So there I was, in August of 2006, with a finished manuscript on my hands. It was my second novel, and I’d be lying if I told you I didn’t think it was the cat’s pajamas. I’d been working daily on the novel form for almost ten years--whether I was in the band or working a day job or hardly working at all--and I felt that, with Ghost Notes, I’d climbed the mountain.
Of course, I loved and still love Stuck Outside of Phoenix, but first novels are inherently as much about learning to write a novel as they are about the novel itself. Moreover, I had my eye on Ghost Notes as I was writing Stuck. I knew I had something bigger and better coming down the pipe, and writing Stuck was simply the first step to getting it here.
Ghost Notes came much quicker than Stuck. The narrative arc was essentially done after the first draft, and the characters were more fully formed from the onset. The revisions were tough, but revisions are always tough. It took six and a half years of mostly daily writing to finish Stuck. I finished Ghost Notes in three and a half.
Then came the tricky part, getting Ghost Notes published.
I started with three agents. (In modern trade fiction, agents are the gatekeepers to the publishing world. To get your novel published traditionally, fiction writers either have to get an agent or they have to know somebody. I don’t know anybody.) We’ll call these three agents Agents A, B, and C.
Agent C was an agent who’d read Stuck back in the day and commented favorably on it, but in the end she didn’t take the book on.
Agent B was a colleague of a respected writer friend of mine.

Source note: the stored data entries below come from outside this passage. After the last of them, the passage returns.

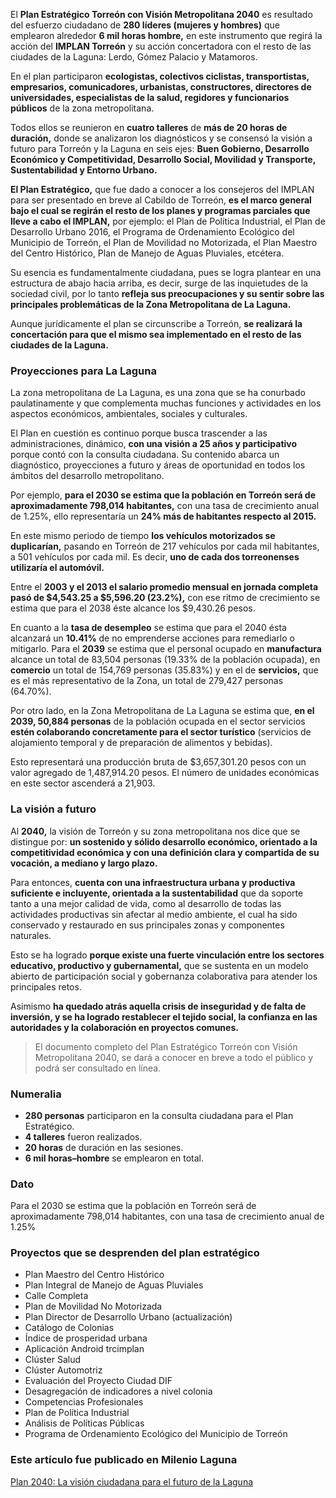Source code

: 
El **Plan Estratégico Torreón con Visión Metropolitana 2040** es resultado del esfuerzo ciudadano de **280 líderes (mujeres y hombres)** que emplearon alrededor **6 mil horas hombre,** en este instrumento que regirá la acción del **IMPLAN Torreón** y su acción concertadora con el resto de las ciudades de la Laguna: Lerdo, Gómez Palacio y Matamoros.

En el plan participaron **ecologistas, colectivos ciclistas, transportistas, empresarios, comunicadores, urbanistas, constructores, directores de universidades, especialistas de la salud, regidores y funcionarios públicos** de la zona metropolitana.

Todos ellos se reunieron en **cuatro talleres** de **más de 20 horas de duración,** donde se analizaron los diagnósticos y se consensó la visión a futuro para Torreón y la Laguna en seis ejes: **Buen Gobierno, Desarrollo Económico y Competitividad, Desarrollo Social, Movilidad y Transporte, Sustentabilidad y Entorno Urbano.**

**El Plan Estratégico,** que fue dado a conocer a los consejeros del IMPLAN para ser presentado en breve al Cabildo de Torreón, **es el marco general bajo el cual se regirán el resto de los planes y programas parciales que lleve a cabo el IMPLAN,** por ejemplo: el Plan de Política Industrial, el Plan de Desarrollo Urbano 2016, el Programa de Ordenamiento Ecológico del Municipio de Torreón, el Plan de Movilidad no Motorizada, el Plan Maestro del Centro Histórico, Plan de Manejo de Aguas Pluviales, etcétera.

Su esencia es fundamentalmente ciudadana, pues se logra plantear en una estructura de abajo hacia arriba, es decir, surge de las inquietudes de la sociedad civil, por lo tanto **refleja sus preocupaciones y su sentir sobre las principales problemáticas de la Zona Metropolitana de La Laguna.**

Aunque jurídicamente el plan se circunscribe a Torreón, **se realizará la concertación para que el mismo sea implementado en el resto de las ciudades de la Laguna.**

### Proyecciones para La Laguna

La zona metropolitana de La Laguna, es una zona que se ha conurbado paulatinamente y que complementa muchas funciones y actividades en los aspectos económicos, ambientales, sociales y culturales.

El Plan en cuestión es continuo porque busca trascender a las administraciones, dinámico, **con una visión a 25 años y participativo** porque contó con la consulta ciudadana. Su contenido abarca un diagnóstico, proyecciones a futuro y áreas de oportunidad en todos los ámbitos del desarrollo metropolitano.

Por ejemplo, **para el 2030 se estima que la población en Torreón será de aproximadamente 798,014 habitantes,** con una tasa de crecimiento anual de 1.25%, ello representaría un **24% más de habitantes respecto al 2015.**

En este mismo periodo de tiempo **los vehículos motorizados se duplicarían,** pasando en Torreón de 217 vehículos por cada mil habitantes, a 501 vehículos por cada mil. Es decir, **uno de cada dos torreonenses utilizaría el automóvil.**

Entre el **2003 y el 2013 el salario promedio mensual en jornada completa pasó de $4,543.25 a $5,596.20 (23.2%),** con ese ritmo de crecimiento se estima que para el 2038 éste alcance los $9,430.26 pesos.

En cuanto a la **tasa de desempleo** se estima que para el 2040 ésta alcanzará un **10.41%** de no emprenderse acciones para remediarlo o mitigarlo. Para el **2039** se estima que el personal ocupado en **manufactura** alcance un total de 83,504 personas (19.33% de la población ocupada), en **comercio** un total de 154,769 personas (35.83%) y en el de **servicios,** que es el más representativo de la Zona, un total de 279,427 personas (64.70%).

Por otro lado, en la Zona Metropolitana de La Laguna se estima que, **en el 2039, 50,884 personas** de la población ocupada en el sector servicios **estén colaborando concretamente para el sector turístico** (servicios de alojamiento temporal y de preparación de alimentos y bebidas).

Esto representará una producción bruta de $3,657,301.20 pesos con un valor agregado de 1,487,914.20 pesos. El número de unidades económicas en este sector ascenderá a 21,903.

### La visión a futuro

Al **2040,** la visión de Torreón y su zona metropolitana nos dice que se distingue por: **un sostenido y sólido desarrollo económico, orientado a la competitividad económica y con una definición clara y compartida de su vocación, a mediano y largo plazo.**

Para entonces, **cuenta con una infraestructura urbana y productiva suficiente e incluyente, orientada a la sustentabilidad** que da soporte tanto a una mejor calidad de vida, como al desarrollo de todas las actividades productivas sin afectar al medio ambiente, el cual ha sido conservado y restaurado en sus principales zonas y componentes naturales.

Esto se ha logrado **porque existe una fuerte vinculación entre los sectores educativo, productivo y gubernamental,** que se sustenta en un modelo abierto de participación social y gobernanza colaborativa para atender los principales retos.

Asimismo **ha quedado atrás aquella crisis de inseguridad y de falta de inversión, y se ha logrado restablecer el tejido social, la confianza en las autoridades y la colaboración en proyectos comunes.**

> El documento completo del Plan Estratégico Torreón con Visión Metropolitana 2040, se dará a conocer en breve a todo el público y podrá ser consultado en línea.

### Numeralia

* **280 personas** participaron en la consulta ciudadana para el Plan Estratégico.
* **4 talleres** fueron realizados.
* **20 horas** de duración en las sesiones.
* **6 mil horas–hombre** se emplearon en total.

### Dato

Para el 2030 se estima que la población en Torreón será de aproximadamente 798,014 habitantes, con una tasa de crecimiento anual de 1.25%

### Proyectos que se desprenden del plan estratégico

* Plan Maestro del Centro Histórico
* Plan Integral de Manejo de Aguas Pluviales
* Calle Completa
* Plan de Movilidad No Motorizada
* Plan Director de Desarrollo Urbano (actualización)
* Catálogo de Colonias
* Índice de prosperidad urbana
* Aplicación Android trcimplan
* Clúster Salud
* Clúster Automotriz
* Evaluación del Proyecto Ciudad DIF
* Desagregación de indicadores a nivel colonia
* Competencias Profesionales
* Plan de Política Industrial
* Análisis de Políticas Públicas
* Programa de Ordenamiento Ecológico del Municipio de Torreón

### Este artículo fue publicado en Milenio Laguna

[Plan 2040: La visión ciudadana para el futuro de la Laguna](http://www.milenio.com/region/IMPLAN_Torreon-Nuestra_metropoli_desde_el_IMPLAN-La_Laguna_en_el_Futuro_0_752324824.html)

Agent A was my dream agent, one who’d read and commented very favorably on Stuck, and who’d offered to read my next manuscript as soon as it was done. It wouldn’t be an exaggeration to say I wrote Ghost Notes with Agent A in mind.
On August 14, 2006, I sent out query letters to all three agents, as directed by their submissions guidelines.
I was thrilled to get a request for the whole manuscript--which was then called Rock ‘n’ Roll Heaven--from Agent B, the friend of a friend. This agent read the ms almost immediately and responded at length about it, which is a very cool thing. (Almost all responses from agents are form letters.) She liked much of the book, but in the end she suggested I rewrite it and focus more on a supporting character she liked very much. While I also liked the supporting character--as the sequel to Ghost Notes will attest--I wasn’t ready to dismantle three years of work because of the comments of one agent. I thanked her and moved on.
Two weeks later, I received a personal response from Agent A, dream agent. This agent reiterated his appreciation of Stuck, but he said there was no way, in the current fiction market, he could take on any rock fiction, as it would be “next to impossible” to sell. This agent said he wanted to make sure I didn’t think his rejection was a reflection of my writing, which he remembered liking, but rather a reflection of my book’s subject matter.
While I appreciated the compliment, I was disappointed by the idea that my book would be next to impossible to sell. Of course I knew, High Fidelity aside, novels with rock ‘n’ roll backdrops weren’t thought of as best seller material, but I’d done my job well enough, and I’d hoped to get Agent A to read the ms and decide for himself. I wrote a follow-up email, clarifying some of the non-rock ‘n’ roll elements of the book, but to no avail.
So I was three weeks into my search, I’d queried three prime agents, and I had no takers. Still, I wasn’t panicking. I had a year to dedicate to this pursuit, and there were hundreds of agents out there who represented novels. I’d find someone.
“And what about Agent C?” you ask.
I still haven’t heard from her. If you see her, tell her to check her inbox.